To all the beautiful people who read my blog, I want to apologise for being so terribly slack with it this year. Other priorities have taken over, one of which includes the opening of our Richmond Yoga Studio, but in hindsight I should never have stopped blogging. It grounds me. It brings me back to myself the same way yoga does. It’s a meditation in and of itself for me. As I write this now, I feel this incredible weight shifting from my shoulders, something that has been piling up since I stopped writing. And given it’s been a while, there is some serious weight there!
So what’s been happening? Well - a lot really! I’m engaged (wedding is November 2019), I’ve traveled to Bali for a wedding, I’ve hosted a blissful weekend yoga retreat in Mt Buffalo, I’ve opened our second studio in Richmond, hired another 15 teachers (we have 30 teachers now!), I’m heading back to Bali in a week for our next yoga retreat (eek - cannot wait!!!) and then I’ll be heading away with my family to the snow for the week.
This year, and especially the past few months, have been particularly busy for me. And I’m sure everyone can relate to having periods in their lives where they feel totally under the pump. I’m really feeling this at the moment. But like anything, I also know it will pass.
Last week, after returning from a fly in, fly out trip to Bali for a wedding, I walked into my kitchen, stood in front of Owen and just said - “I’m not coping.” It had suddenly dawned on me that I was so depleted energetically and physically that it had all caught up to me. Very temporarily I just felt defeated. I explained to Owen that I’ve finally realised I’ve been juggling too many balls in the air at once, and that I felt as if I were to drop one, suddenly everything would fall apart. The reality is - yes I’m juggling a lot, however, no it’s not going to fall apart. It just makes me human and whatever challenge that comes as a result of ‘not keeping it together all the time’ is surely rectifiable.

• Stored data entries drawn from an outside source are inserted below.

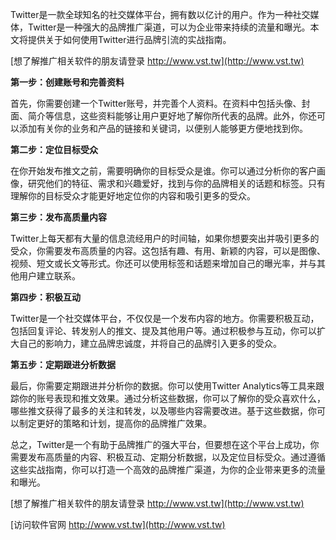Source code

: Twitter是一款全球知名的社交媒体平台，拥有数以亿计的用户。作为一种社交媒体，Twitter是一种强大的品牌推广渠道，可以为企业带来持续的流量和曝光。本文将提供关于如何使用Twitter进行品牌引流的实战指南。

[想了解推广相关软件的朋友请登录 http://www.vst.tw](http://www.vst.tw)

**第一步：创建账号和完善资料**

首先，你需要创建一个Twitter账号，并完善个人资料。在资料中包括头像、封面、简介等信息，这些资料能够让用户更好地了解你所代表的品牌。此外，你还可以添加有关你的业务和产品的链接和关键词，以便别人能够更方便地找到你。

**第二步：定位目标受众**

在你开始发布推文之前，需要明确你的目标受众是谁。你可以通过分析你的客户画像，研究他们的特征、需求和兴趣爱好，找到与你的品牌相关的话题和标签。只有理解你的目标受众才能更好地定位你的内容和吸引更多的受众。

**第三步：发布高质量内容**

Twitter上每天都有大量的信息流经用户的时间轴，如果你想要突出并吸引更多的受众，你需要发布高质量的内容。这包括有趣、有用、新颖的内容，可以是图像、视频、短文或长文等形式。你还可以使用标签和话题来增加自己的曝光率，并与其他用户建立联系。

**第四步：积极互动**

Twitter是一个社交媒体平台，不仅仅是一个发布内容的地方。你需要积极互动，包括回复评论、转发别人的推文、提及其他用户等。通过积极参与互动，你可以扩大自己的影响力，建立品牌忠诚度，并将自己的品牌引入更多的受众。

**第五步：定期跟进分析数据**

最后，你需要定期跟进并分析你的数据。你可以使用Twitter Analytics等工具来跟踪你的账号表现和推文效果。通过分析这些数据，你可以了解你的受众喜欢什么，哪些推文获得了最多的关注和转发，以及哪些内容需要改进。基于这些数据，你可以制定更好的策略和计划，提高你的品牌推广效果。

总之，Twitter是一个有助于品牌推广的强大平台，但要想在这个平台上成功，你需要发布高质量的内容、积极互动、定期分析数据，以及定位目标受众。通过遵循这些实战指南，你可以打造一个高效的品牌推广渠道，为你的企业带来更多的流量和曝光。

[想了解推广相关软件的朋友请登录 http://www.vst.tw](http://www.vst.tw)


[访问软件官网 http://www.vst.tw](http://www.vst.tw)
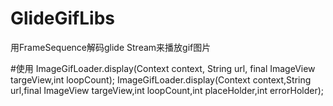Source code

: # GlideGifLibs
用FrameSequence解码glide Stream来播放gif图片

#使用
ImageGifLoader.display(Context context, String url, final ImageView targeView,int loopCount);
ImageGifLoader.display(Context context,String url,final ImageView targeView,int loopCount,int placeHolder,int errorHolder);
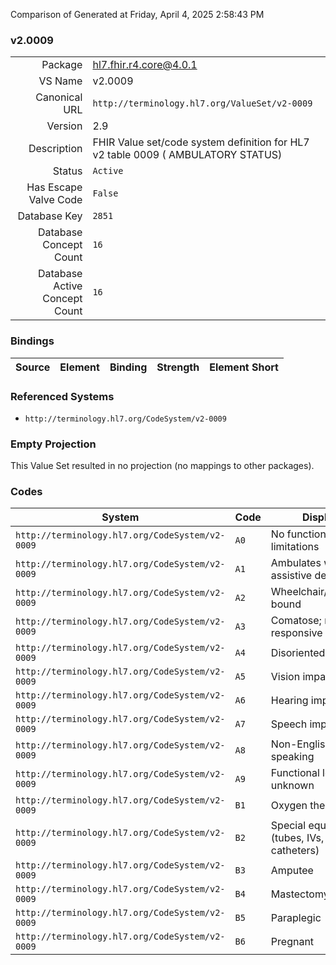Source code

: Comparison of 
Generated at Friday, April 4, 2025 2:58:43 PM

### v2.0009

|      |     |
| ---: | --- |
| Package | hl7.fhir.r4.core@4.0.1 |
| VS Name | v2.0009 |
| Canonical URL | `http://terminology.hl7.org/ValueSet/v2-0009` |
| Version | 2.9 |
| Description | FHIR Value set/code system definition for HL7 v2 table 0009 ( AMBULATORY STATUS) |
| Status | `Active` |
| Has Escape Valve Code | `False` |
| Database Key | `2851` |
| Database Concept Count | `16` |
| Database Active Concept Count | `16` |
### Bindings

| Source | Element | Binding | Strength | Element Short |
| ------ | ------- | ------- | -------- | ------------- |

### Referenced Systems

* `http://terminology.hl7.org/CodeSystem/v2-0009`
### Empty Projection

This Value Set resulted in no projection (no mappings to other packages).

### Codes

| System | Code | Display |
| ------ | ---- | ------- |
| `http://terminology.hl7.org/CodeSystem/v2-0009` | `A0` | No functional limitations |
| `http://terminology.hl7.org/CodeSystem/v2-0009` | `A1` | Ambulates with assistive device |
| `http://terminology.hl7.org/CodeSystem/v2-0009` | `A2` | Wheelchair/stretcher bound |
| `http://terminology.hl7.org/CodeSystem/v2-0009` | `A3` | Comatose; non-responsive |
| `http://terminology.hl7.org/CodeSystem/v2-0009` | `A4` | Disoriented |
| `http://terminology.hl7.org/CodeSystem/v2-0009` | `A5` | Vision impaired |
| `http://terminology.hl7.org/CodeSystem/v2-0009` | `A6` | Hearing impaired |
| `http://terminology.hl7.org/CodeSystem/v2-0009` | `A7` | Speech impaired |
| `http://terminology.hl7.org/CodeSystem/v2-0009` | `A8` | Non-English speaking |
| `http://terminology.hl7.org/CodeSystem/v2-0009` | `A9` | Functional level unknown |
| `http://terminology.hl7.org/CodeSystem/v2-0009` | `B1` | Oxygen therapy |
| `http://terminology.hl7.org/CodeSystem/v2-0009` | `B2` | Special equipment (tubes, IVs, catheters) |
| `http://terminology.hl7.org/CodeSystem/v2-0009` | `B3` | Amputee |
| `http://terminology.hl7.org/CodeSystem/v2-0009` | `B4` | Mastectomy |
| `http://terminology.hl7.org/CodeSystem/v2-0009` | `B5` | Paraplegic |
| `http://terminology.hl7.org/CodeSystem/v2-0009` | `B6` | Pregnant |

Something really interesting happened the moment I had this realisation, and SHARED it with my fiance - which is why I wanted to share this story with you all. The MOMENT I told him what was happening for me there was a shift. I felt safe, I felt like I was on the up rather than continuing to spiral downward. I suddenly accepted myself wholeheartedly without judgement and felt this need to metaphorically give myself a hug. To reassure myself everything will be OK and that this is just a busy time which too shall pass. Prior to being vulnerable about the mental state I found myself in (which I think I had been denying as I feel it’s OK for everyone else to struggle, but it’s not OK for me to), I felt like I was drowning. That everything was suddenly too much and I couldn’t see past myself. The bigger picture was fading away as the overwhelm had taken over. But literally the moment I spoke to Owen, suddenly everything lifted. It was as though the stress, worry and anxiety was never there. Energy levels immediately got a boost and I was back to making healthy choices for myself. All in a matter of seconds. All because I finally stopped, accepted how I was feeling and then had the courage to speak to the love of my life about it.
Another crucial part of this 180 degree in-the-moment shift was in being able to share my feelings openly and honestly with someone who I knew would not judge or try to change how I felt. But rather, someone who would just listen and try to understand. He looked at me, I cried, he put his arms around me and just held me. In that moment, I realised I was never alone. I never needed to carry so much weight on my shoulders. Had I been open and honest sooner, I would never have gotten to this point. And in all honesty, this is not the first time its taken getting to overwhelm before opening up. It’s happened multiple times before because I’m a classic example of someone who has HUGE and often unrealistic expectations of herself. And every time, I then remember it is important to speak up sooner. To have honest discussions about where I’m at, physically, emotionally and mentally. Because only when you talk to people can people help you if needed. Only when you share do you feel supported.
Since that night in the kitchen, everything has improved as my judgement is no longer cloudy (which can creep up on you if you’re not careful). My productivity, teaching, relationships and business have all improved as there is clarity now. I feel prepared to take on the challenges that no doubt lay ahead and instead of worrying about more challenges inevitably popping up, I welcome them.
If you’re feeling stuck - my best advice is to speak to someone. Something truly shifts the moment you do this. Whilst it doesn’t fix the situation, your perspective changes and your ability to cope fundamentally improves. The cloud will begin to lift.
Don’t be silly like I was and hold onto tension or worries that are no doubt not worth your energy or time. Speak up, find solutions and look for the opportunity. Life is so much more enjoyable when we can look at these worries more objectively. You start to see solutions you couldn’t see before. And from there, you find hope.
Thank you all for your continued support of our beautiful TWO studios! Not only are we working to support all of you, it turns out you’re a massive support to me too.